Docs

Filter Operators

SQL-like operators for metadata filters in bucket search — eq, ne, like, prefix, in, gt/gte/lt/lte, exists.

Bucket search accepts a filter object that narrows results by metadata. Plain scalar values are exact-match (backward compatible). Wrap a value in an operator dict to express richer predicates.

Operators

Operator	Type	Example	Notes
`eq`	any	`{"eq": "urgent"}`	Exact match.

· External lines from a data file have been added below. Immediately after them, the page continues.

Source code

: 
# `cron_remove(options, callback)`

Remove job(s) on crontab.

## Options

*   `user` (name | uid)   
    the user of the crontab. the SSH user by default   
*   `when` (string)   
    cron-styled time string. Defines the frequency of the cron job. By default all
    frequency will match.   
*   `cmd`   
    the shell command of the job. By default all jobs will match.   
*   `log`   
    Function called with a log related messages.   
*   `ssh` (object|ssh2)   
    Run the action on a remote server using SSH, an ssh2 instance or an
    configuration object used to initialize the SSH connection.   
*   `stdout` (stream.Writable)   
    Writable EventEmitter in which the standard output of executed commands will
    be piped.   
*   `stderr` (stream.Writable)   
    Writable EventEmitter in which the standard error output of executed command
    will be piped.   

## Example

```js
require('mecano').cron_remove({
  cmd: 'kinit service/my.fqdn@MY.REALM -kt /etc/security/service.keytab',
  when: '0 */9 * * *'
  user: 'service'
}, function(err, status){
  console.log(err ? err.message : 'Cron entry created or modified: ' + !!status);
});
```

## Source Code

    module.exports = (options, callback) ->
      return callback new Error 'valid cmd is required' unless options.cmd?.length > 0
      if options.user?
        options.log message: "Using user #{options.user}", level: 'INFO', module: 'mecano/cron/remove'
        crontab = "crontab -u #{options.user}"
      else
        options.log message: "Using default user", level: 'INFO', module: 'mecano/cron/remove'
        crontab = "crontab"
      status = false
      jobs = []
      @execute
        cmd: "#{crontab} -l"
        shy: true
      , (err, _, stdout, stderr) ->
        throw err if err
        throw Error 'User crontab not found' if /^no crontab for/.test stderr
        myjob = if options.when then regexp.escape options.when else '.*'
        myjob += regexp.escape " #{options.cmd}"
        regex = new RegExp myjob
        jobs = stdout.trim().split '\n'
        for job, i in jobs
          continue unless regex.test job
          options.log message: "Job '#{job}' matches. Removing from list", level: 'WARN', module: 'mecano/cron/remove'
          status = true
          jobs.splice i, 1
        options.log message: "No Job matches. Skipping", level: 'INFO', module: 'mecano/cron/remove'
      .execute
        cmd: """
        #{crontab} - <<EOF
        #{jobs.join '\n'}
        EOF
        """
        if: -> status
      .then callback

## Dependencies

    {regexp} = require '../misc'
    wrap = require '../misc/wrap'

Lowered to engine fast path.
`ne`	any	`{"ne": "draft"}`	Not-equal. Post-filter.
`like`	string	`{"like": "%legal%"}`	SQL LIKE: `%` = any chars, `_` = single, `\%` / `\_` = literal. Case-insensitive.
`prefix`	string	`{"prefix": "2024-"}`	Starts-with. Case-insensitive.
`in`	array	`{"in": ["a","b","c"]}`	Membership. Max 100 entries.
`gt` / `gte`	number / ISO date	`{"gte": 0.8}`	Greater-than (or equal). Numeric coercion, ISO date string fallback.
`lt` / `lte`	number / ISO date	`{"lt": 100}`	Less-than (or equal).
`exists`	boolean	`{"exists": true}`	`true` requires field present and non-empty; `false` requires missing.

Example

bashcurl -X POST https://api.schift.io/v1/buckets/{bucket_id}/search \
  -H "Authorization: Bearer $SCHIFT_API_KEY" \
  -H "Content-Type: application/json" \
  -d '{
    "query": "fire safety inspection cycle",
    "top_k": 10,
    "min_score": 0.6,
    "filter": {
      "tag": "urgent",
      "source_url": {"like": "%fire-safety%"},
      "filename":   {"prefix": "2024-"},
      "doc_type":   {"in": ["policy", "spec"]},
      "score":      {"gte": 0.8},
      "stage":      {"ne": "draft"},
      "author":     {"exists": true}
    }
  }'

Filters are conjunctive (AND)

Top-level operator clauses must all match. Use in for OR within a single key, or $or (below) for cross-key OR.

Cross-key OR (`$or`)

Use $or for disjunctive predicates across different metadata keys. Each arm is a full sub-filter dict and supports any operator.

json{
  "filter": {
    "doc_type": "policy",
    "$or": [
      {"severity": "high"},
      {"priority": {"in": ["P0", "P1"]}}
    ]
  }
}

The above matches docs where doc_type=policy AND (severity=high OR priority∈{P0,P1}). Nesting allowed up to 3 levels; max 16 arms per $or.

Result ranking

Filters never modify scores — they prune the candidate set. The engine fetches top_k * 3 candidates when post-filter operators are present to absorb shrinkage, then trims to top_k after filtering.

min_score

A top-level min_score (0.0–1.0) drops hits whose final score is below the threshold, applied after rerank. Useful as a hallucination defense in chatbot pipelines.

Safety

Patterns are length-capped (256 chars), wildcard count is capped (16), and in lists are capped (100 entries). Patterns are translated to anchored case-insensitive regex with all metacharacters escaped — no SQL injection surface.